There are also precedents for requirements to run RCTs, such as with the UK’s Competition and Markets Authority requirement that Google test changes to third-party cookies. The logic here was that Google’s change to how cookies work might lead to big changes in how the advertising market works. Without understanding that impact, the regulator can not make an informed decision about whether it was anti-competitive or not. Hence, require Google to measure the impact, since they’re the only people who can.

More traditionally, this is key to the FDA’s regulation of food and medicine. The regulator is not generally performing the clinical trials to demonstrate safety itself: it instead requires that the would-be producer carry out the required tests, and ensures that those tests meet the standards of scientific rigor necessary to ensure safety. We think it’s important to verify that drugs meet at least a minimal standard before pushing them out broadly to all citizens. The same should be true for large changes to internet platforms. Note that the structure of clinical trials under the FDA would be exactly subject to the same critiques that are being made of US2020.

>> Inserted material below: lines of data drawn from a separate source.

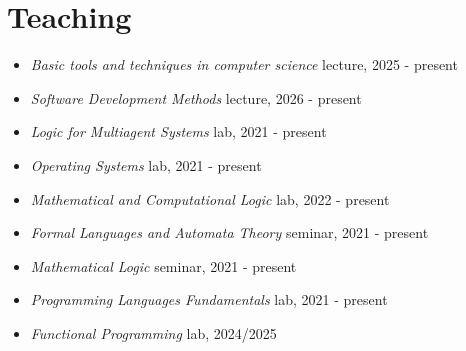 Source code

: \documentclass[letterpaper,11pt,oneside]{article}
\begin{document}



\noindent
\section{Teaching}
\normalsize
\begin{itemize}
    \item \textit{Basic tools and techniques in computer science} lecture, 2025 - present 
    \item \textit{Software Development Methods} lecture, 2026 - present
    \item \textit{Logic for Multiagent Systems} lab, 2021 - present 
    \item \textit{Operating Systems} lab, 2021 - present 
    \item \textit{Mathematical and Computational Logic} lab, 2022 - present 
    \item \textit{Formal Languages and Automata Theory} seminar, 2021 - present 
    \item \textit{Mathematical Logic} seminar, 2021 - present 
    \item \textit{Programming Languages Fundamentals} lab, 2021 - present 
    \item \textit{Functional Programming} lab, 2024/2025
\end{itemize}
\mbox{}
\end{document}
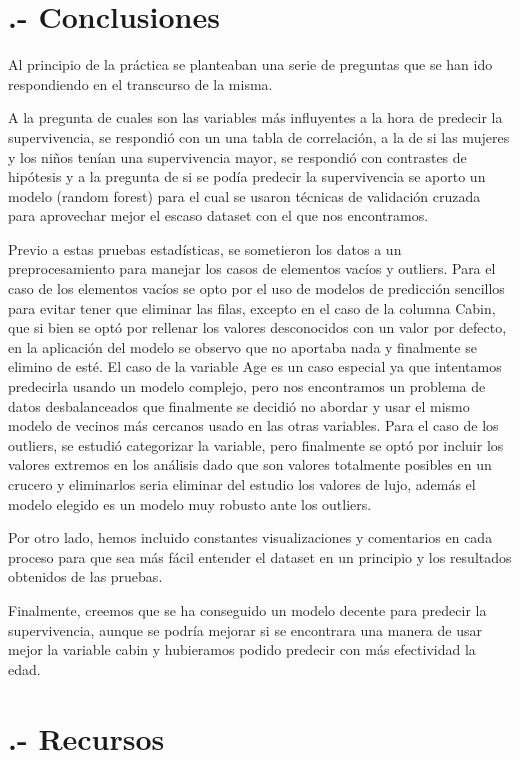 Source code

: \documentclass[
]{article}
\begin{document}
\hypertarget{conclusiones}{%
\section{.- Conclusiones}\label{conclusiones}}

Al principio de la práctica se planteaban una serie de preguntas que se
han ido respondiendo en el transcurso de la misma.

A la pregunta de cuales son las variables más influyentes a la hora de
predecir la supervivencia, se respondió con un una tabla de correlación,
a la de si las mujeres y los niños tenían una supervivencia mayor, se
respondió con contrastes de hipótesis y a la pregunta de si se podía
predecir la supervivencia se aporto un modelo (random forest) para el
cual se usaron técnicas de validación cruzada para aprovechar mejor el
escaso dataset con el que nos encontramos.

Previo a estas pruebas estadísticas, se sometieron los datos a un
preprocesamiento para manejar los casos de elementos vacíos y outliers.
Para el caso de los elementos vacíos se opto por el uso de modelos de
predicción sencillos para evitar tener que eliminar las filas, excepto
en el caso de la columna Cabin, que si bien se optó por rellenar los
valores desconocidos con un valor por defecto, en la aplicación del
modelo se observo que no aportaba nada y finalmente se elimino de esté.
El caso de la variable Age es un caso especial ya que intentamos
predecirla usando un modelo complejo, pero nos encontramos un problema
de datos desbalanceados que finalmente se decidió no abordar y usar el
mismo modelo de vecinos más cercanos usado en las otras variables. Para
el caso de los outliers, se estudió categorizar la variable, pero
finalmente se optó por incluir los valores extremos en los análisis dado
que son valores totalmente posibles en un crucero y eliminarlos seria
eliminar del estudio los valores de lujo, además el modelo elegido es un
modelo muy robusto ante los outliers.

Por otro lado, hemos incluido constantes visualizaciones y comentarios
en cada proceso para que sea más fácil entender el dataset en un
principio y los resultados obtenidos de las pruebas.

Finalmente, creemos que se ha conseguido un modelo decente para predecir
la supervivencia, aunque se podría mejorar si se encontrara una manera
de usar mejor la variable cabin y hubieramos podido predecir con más
efectividad la edad.

\hypertarget{recursos}{%
\section{.- Recursos}\label{recursos}}
\end{document}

The point is not who is actually running the test, but who is defining what particular tests must be conducted and how resulting outcomes must be measured. As an insider to this process, let me be very clear: US2020 took incredible care that external academics understood in detail the process by which concepts were operationalized and measured. A lot of the back-and-forth in the collaboration was specifically about this: academics didn’t understand how data is collected and stored internally, and internal researchers needed clear operationalizations to measure the concepts requested. I think I saw someone throw out that there were around 1000 variables to figure this out for.

The DSA provides an avenue for this kind of accountability through counterfactual evidence, but it isn’t through Article 40. Instead, it’s through Article 34. Allow me to quote:

Providers of very large online platforms and of very large online search engines shall diligently identify, analyse and assess any systemic risks in the Union stemming from the design or functioning of their service and its related systems, including algorithmic systems, or from the use made of their services.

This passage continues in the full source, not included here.